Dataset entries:

*** Begin section ***

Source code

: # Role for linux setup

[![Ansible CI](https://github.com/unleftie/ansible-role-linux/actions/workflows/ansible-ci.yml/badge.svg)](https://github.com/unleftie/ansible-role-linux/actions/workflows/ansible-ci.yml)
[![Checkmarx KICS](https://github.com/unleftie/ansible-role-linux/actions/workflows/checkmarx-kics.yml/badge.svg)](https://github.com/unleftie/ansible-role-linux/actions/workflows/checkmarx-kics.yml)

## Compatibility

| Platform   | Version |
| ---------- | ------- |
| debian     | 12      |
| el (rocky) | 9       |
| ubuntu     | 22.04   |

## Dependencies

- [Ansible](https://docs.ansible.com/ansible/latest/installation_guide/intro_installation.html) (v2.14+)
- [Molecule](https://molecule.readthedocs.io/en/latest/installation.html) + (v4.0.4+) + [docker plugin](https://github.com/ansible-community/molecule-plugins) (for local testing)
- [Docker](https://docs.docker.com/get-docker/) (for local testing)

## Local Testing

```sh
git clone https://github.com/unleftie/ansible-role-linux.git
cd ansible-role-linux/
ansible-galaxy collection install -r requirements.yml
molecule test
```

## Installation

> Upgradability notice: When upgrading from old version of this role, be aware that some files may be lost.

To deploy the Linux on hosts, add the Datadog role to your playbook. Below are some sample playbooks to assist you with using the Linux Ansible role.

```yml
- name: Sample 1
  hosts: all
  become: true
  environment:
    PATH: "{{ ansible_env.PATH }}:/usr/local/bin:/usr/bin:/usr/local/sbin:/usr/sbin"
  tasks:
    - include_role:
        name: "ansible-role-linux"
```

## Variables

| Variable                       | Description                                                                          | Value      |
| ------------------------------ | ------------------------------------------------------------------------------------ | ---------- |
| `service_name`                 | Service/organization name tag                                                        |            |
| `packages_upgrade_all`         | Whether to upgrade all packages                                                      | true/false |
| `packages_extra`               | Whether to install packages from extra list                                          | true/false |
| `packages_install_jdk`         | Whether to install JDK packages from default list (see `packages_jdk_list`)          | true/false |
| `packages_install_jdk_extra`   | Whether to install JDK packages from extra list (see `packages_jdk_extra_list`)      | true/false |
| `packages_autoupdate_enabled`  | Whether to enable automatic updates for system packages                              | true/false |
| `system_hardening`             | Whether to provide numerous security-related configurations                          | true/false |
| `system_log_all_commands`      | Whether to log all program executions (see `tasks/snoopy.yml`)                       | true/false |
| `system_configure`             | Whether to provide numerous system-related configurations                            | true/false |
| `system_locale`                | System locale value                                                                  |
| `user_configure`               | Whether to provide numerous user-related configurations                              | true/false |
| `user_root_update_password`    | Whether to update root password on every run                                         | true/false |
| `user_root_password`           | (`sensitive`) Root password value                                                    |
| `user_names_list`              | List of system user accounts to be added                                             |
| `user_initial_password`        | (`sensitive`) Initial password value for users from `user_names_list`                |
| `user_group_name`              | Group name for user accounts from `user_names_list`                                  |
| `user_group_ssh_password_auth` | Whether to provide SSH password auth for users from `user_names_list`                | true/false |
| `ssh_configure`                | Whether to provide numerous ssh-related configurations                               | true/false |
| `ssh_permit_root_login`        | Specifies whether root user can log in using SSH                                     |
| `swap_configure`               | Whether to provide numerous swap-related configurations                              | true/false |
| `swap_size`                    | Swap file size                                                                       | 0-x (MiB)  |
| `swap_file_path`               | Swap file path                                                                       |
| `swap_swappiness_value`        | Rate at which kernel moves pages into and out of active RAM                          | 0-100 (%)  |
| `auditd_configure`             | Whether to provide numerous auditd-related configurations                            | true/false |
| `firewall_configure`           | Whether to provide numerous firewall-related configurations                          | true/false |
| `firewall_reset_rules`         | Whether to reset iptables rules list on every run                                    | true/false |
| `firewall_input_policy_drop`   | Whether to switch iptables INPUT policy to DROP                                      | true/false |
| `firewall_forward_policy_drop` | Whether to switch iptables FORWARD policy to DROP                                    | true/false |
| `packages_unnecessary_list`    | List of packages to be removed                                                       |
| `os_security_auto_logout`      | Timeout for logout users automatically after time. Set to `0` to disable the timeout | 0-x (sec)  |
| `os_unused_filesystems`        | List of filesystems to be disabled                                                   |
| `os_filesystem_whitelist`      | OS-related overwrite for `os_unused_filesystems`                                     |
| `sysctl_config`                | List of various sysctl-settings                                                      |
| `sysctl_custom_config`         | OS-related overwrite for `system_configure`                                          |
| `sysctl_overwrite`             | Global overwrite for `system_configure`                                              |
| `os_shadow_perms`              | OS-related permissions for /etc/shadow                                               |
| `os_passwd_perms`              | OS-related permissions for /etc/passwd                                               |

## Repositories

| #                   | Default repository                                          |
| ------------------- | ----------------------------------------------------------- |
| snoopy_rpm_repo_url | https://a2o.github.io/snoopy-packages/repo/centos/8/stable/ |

*** End section ***

● **Task to carry out**
In the entries above, find each line that includes the string "permissions" and copy it.

● **Task solution**
| `os_shadow_perms`              | OS-related permissions for /etc/shadow                                               |
| `os_passwd_perms`              | OS-related permissions for /etc/passwd                                               |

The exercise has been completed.